*Work item*. Among the records below, which lines contain the string "example"? Report them.

*Input*.

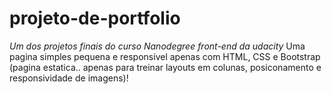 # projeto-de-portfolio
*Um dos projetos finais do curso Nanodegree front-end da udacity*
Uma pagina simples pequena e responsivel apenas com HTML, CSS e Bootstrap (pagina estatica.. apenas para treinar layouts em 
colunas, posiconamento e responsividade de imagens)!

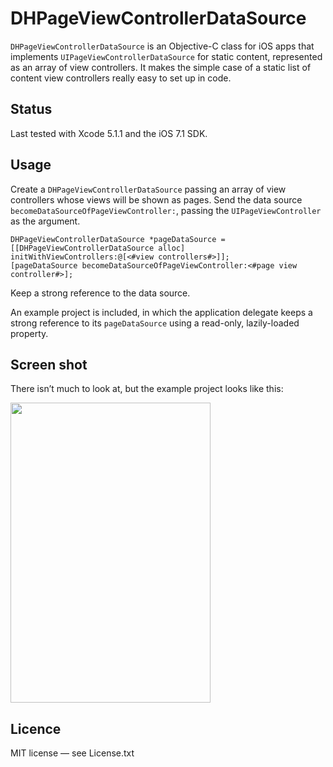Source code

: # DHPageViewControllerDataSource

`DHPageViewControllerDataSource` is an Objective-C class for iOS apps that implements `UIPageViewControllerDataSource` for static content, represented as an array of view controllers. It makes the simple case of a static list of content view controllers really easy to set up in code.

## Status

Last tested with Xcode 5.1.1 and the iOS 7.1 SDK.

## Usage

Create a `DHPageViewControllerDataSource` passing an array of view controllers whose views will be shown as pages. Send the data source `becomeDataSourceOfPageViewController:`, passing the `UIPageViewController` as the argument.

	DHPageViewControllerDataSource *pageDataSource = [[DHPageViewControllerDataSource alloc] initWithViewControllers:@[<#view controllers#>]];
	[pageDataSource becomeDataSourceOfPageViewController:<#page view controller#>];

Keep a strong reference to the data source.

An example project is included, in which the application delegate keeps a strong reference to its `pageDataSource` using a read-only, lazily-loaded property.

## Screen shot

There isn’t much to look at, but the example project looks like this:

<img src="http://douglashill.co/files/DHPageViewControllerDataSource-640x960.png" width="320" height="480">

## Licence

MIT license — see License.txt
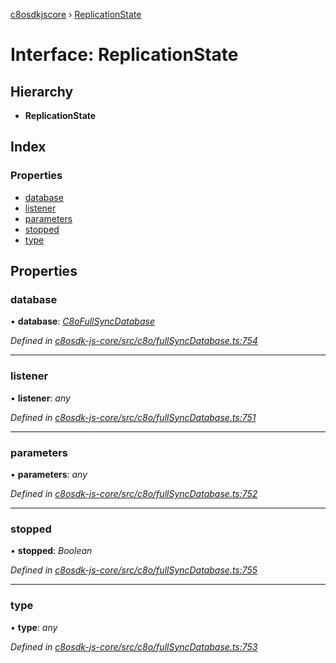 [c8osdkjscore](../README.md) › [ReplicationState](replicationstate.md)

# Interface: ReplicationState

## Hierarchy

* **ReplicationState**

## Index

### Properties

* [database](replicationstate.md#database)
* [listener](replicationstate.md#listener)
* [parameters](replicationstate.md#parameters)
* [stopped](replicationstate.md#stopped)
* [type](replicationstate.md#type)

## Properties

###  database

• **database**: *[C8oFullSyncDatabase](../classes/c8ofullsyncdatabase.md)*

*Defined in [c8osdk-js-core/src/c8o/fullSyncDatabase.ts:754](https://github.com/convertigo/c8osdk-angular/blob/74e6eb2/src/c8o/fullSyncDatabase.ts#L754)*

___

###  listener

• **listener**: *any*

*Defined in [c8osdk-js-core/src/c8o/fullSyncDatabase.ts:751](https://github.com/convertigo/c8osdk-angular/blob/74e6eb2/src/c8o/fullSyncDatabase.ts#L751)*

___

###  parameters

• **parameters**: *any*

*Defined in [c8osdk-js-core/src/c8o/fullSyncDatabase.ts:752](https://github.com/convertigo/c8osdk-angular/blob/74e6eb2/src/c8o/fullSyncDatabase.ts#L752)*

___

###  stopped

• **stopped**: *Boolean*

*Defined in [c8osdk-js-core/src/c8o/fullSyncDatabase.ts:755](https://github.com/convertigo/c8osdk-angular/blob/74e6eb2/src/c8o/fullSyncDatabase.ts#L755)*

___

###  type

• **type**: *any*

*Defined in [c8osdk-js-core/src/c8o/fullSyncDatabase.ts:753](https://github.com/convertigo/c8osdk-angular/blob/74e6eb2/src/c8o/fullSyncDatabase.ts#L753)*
==
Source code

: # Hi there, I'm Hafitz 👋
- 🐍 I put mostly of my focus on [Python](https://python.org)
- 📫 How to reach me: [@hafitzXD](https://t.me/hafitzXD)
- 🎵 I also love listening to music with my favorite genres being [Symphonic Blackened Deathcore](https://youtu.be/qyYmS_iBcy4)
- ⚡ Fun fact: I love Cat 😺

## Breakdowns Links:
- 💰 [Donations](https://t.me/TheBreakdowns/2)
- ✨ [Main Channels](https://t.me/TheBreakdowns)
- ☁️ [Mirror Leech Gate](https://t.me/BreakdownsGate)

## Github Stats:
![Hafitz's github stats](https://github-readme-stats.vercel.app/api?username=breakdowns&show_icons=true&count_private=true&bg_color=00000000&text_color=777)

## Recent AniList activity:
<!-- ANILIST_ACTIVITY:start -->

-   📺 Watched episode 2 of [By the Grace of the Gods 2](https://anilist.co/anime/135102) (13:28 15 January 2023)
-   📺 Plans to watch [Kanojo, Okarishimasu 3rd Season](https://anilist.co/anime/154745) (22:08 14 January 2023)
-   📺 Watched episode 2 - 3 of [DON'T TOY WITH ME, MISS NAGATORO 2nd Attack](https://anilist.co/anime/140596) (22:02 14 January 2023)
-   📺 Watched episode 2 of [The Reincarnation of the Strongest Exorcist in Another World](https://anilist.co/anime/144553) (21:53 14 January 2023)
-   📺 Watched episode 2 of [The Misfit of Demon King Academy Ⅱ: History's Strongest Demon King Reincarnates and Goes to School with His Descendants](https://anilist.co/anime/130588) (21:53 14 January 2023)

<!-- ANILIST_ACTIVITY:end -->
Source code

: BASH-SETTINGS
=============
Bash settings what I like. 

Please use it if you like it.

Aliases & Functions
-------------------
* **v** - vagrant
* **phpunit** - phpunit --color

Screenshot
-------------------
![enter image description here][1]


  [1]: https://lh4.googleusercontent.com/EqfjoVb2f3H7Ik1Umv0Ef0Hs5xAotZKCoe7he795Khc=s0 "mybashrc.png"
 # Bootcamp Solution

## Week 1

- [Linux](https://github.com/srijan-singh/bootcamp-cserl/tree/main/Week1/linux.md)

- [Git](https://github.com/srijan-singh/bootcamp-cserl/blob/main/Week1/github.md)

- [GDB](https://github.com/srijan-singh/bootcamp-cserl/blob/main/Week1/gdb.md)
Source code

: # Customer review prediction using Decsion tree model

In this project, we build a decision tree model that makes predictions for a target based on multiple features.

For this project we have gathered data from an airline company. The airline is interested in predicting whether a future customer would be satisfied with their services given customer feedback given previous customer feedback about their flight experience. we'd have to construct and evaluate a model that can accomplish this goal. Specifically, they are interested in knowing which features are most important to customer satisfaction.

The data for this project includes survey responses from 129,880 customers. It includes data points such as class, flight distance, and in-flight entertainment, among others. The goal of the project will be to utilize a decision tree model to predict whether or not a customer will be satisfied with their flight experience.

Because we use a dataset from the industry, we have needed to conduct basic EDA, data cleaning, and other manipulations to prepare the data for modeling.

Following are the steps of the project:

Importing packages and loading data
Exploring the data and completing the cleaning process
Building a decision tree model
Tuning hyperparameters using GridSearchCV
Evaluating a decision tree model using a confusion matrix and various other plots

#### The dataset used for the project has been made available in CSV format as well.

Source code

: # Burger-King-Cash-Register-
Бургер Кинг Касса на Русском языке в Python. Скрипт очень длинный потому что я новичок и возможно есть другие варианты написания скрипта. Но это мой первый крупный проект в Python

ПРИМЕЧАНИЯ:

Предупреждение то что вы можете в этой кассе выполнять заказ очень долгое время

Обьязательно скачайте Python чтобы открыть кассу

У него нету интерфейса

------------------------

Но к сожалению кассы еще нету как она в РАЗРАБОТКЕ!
---
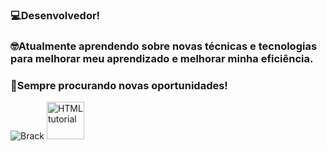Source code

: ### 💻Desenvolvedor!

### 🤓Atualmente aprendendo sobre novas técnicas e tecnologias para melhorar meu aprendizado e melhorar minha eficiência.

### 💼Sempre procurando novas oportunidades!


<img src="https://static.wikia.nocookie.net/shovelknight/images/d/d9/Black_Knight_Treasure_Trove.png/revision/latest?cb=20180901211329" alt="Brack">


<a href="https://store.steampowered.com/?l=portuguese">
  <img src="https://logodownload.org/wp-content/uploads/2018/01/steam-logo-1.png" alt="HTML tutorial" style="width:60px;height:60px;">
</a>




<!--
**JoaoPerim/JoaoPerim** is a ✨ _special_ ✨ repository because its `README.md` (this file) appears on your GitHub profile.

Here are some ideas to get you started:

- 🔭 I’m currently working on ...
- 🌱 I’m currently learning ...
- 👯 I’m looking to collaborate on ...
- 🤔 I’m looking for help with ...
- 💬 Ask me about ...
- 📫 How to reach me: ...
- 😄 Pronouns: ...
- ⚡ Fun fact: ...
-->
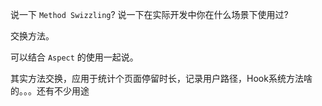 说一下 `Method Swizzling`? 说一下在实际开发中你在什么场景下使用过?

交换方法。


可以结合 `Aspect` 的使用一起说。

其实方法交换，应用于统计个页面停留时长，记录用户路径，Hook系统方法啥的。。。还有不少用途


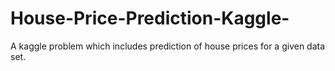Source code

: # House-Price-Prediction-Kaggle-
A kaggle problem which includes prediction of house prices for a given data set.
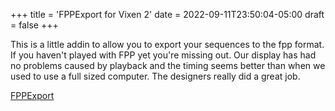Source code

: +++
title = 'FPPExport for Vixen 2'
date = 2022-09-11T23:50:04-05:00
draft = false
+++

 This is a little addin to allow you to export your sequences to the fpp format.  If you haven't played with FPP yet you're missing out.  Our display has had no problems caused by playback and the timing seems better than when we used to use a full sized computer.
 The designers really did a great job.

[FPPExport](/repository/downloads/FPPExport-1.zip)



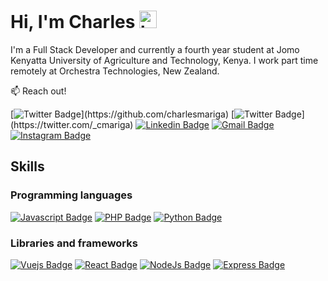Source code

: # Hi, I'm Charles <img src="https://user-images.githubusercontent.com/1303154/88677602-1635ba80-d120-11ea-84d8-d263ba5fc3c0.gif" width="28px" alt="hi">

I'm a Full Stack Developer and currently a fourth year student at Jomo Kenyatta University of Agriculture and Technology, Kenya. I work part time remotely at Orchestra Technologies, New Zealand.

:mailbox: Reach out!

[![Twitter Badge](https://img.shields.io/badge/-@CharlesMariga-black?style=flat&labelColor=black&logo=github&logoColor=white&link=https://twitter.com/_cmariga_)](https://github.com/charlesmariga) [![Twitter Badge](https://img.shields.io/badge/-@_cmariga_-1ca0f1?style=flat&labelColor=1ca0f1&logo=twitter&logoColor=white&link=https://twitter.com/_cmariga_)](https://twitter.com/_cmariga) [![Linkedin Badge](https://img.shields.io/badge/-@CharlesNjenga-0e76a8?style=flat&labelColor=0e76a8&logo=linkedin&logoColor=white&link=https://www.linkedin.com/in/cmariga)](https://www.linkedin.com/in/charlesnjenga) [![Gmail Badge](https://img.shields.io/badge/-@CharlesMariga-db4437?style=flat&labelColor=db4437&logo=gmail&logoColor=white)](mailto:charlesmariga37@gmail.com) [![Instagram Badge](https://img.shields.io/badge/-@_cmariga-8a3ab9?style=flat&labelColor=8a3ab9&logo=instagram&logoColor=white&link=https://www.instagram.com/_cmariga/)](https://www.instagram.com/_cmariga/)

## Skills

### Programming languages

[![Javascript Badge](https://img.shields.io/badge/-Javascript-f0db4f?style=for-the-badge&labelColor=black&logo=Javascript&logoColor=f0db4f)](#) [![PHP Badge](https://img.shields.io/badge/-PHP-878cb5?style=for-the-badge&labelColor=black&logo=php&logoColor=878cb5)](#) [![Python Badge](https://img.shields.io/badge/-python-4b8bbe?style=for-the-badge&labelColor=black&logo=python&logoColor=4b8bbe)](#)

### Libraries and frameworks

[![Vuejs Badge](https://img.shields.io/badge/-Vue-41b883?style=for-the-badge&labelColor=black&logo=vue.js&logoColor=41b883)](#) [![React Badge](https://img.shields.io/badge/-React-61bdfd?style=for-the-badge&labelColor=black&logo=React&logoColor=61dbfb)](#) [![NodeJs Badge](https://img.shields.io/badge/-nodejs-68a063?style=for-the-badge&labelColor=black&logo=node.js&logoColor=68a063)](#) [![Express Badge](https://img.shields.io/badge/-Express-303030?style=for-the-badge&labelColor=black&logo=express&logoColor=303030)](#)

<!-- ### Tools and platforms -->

*Response for this exercise*.
An example project is included, in which the application delegate keeps a strong reference to its `pageDataSource` using a read-only, lazily-loaded property.
There isn’t much to look at, but the example project looks like this:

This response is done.